ASSIGNMENT: Go over the data and copy out each line with "multidict" in it.

Stored data:

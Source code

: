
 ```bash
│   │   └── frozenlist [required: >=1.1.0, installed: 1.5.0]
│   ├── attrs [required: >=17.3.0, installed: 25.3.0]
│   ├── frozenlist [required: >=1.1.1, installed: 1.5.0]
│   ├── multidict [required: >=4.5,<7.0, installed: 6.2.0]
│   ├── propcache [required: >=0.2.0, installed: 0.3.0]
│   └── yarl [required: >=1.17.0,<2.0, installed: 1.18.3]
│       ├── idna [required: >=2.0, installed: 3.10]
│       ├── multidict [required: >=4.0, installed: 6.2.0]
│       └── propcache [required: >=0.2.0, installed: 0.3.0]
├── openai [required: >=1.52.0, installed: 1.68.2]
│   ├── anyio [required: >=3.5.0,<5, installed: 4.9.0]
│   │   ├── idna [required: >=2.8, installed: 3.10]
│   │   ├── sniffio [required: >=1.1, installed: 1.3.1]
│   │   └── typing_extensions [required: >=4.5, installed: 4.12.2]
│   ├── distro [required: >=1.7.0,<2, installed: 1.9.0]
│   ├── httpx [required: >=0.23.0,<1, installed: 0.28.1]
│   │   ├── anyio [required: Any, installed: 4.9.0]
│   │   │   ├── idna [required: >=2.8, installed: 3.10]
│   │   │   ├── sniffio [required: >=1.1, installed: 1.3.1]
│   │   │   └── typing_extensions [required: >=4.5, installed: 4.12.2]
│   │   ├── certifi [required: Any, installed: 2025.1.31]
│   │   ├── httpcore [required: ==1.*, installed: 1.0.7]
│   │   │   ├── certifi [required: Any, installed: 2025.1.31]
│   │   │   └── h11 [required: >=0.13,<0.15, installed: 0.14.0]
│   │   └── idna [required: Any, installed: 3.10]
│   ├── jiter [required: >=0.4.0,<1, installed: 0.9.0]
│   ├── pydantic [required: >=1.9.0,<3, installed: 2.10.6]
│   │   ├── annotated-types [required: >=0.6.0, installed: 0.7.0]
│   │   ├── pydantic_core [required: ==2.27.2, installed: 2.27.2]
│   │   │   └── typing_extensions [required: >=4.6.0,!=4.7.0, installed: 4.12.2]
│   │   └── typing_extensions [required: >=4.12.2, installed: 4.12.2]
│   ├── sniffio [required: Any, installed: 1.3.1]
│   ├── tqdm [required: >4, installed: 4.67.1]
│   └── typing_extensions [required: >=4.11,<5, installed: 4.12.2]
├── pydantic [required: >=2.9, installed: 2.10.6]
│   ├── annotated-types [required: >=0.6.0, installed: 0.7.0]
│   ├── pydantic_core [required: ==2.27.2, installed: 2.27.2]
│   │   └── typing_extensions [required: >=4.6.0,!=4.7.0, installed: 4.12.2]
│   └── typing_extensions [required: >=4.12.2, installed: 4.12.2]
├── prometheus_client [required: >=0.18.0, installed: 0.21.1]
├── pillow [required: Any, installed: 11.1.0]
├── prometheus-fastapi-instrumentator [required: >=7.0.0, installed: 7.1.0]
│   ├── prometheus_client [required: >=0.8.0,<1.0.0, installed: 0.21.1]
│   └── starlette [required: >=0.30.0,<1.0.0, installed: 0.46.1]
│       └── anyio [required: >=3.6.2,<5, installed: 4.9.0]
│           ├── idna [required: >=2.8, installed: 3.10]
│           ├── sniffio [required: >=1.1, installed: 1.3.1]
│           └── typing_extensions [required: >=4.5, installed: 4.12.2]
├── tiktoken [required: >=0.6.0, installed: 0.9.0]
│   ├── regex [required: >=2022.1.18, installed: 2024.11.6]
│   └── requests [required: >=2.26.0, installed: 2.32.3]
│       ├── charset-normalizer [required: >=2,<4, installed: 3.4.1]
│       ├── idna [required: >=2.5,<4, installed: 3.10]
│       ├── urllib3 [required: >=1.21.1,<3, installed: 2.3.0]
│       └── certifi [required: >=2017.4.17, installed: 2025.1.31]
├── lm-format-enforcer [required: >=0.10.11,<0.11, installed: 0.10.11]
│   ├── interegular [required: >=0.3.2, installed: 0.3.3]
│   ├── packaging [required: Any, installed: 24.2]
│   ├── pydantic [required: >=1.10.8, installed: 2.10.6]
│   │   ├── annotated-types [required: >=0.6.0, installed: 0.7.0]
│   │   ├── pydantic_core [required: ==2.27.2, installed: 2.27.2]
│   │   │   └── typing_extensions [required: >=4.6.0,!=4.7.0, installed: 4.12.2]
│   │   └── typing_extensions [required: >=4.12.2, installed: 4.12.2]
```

SOLUTION TO THIS EXERCISE:
│   ├── multidict [required: >=4.5,<7.0, installed: 6.2.0]
│       ├── multidict [required: >=4.0, installed: 6.2.0]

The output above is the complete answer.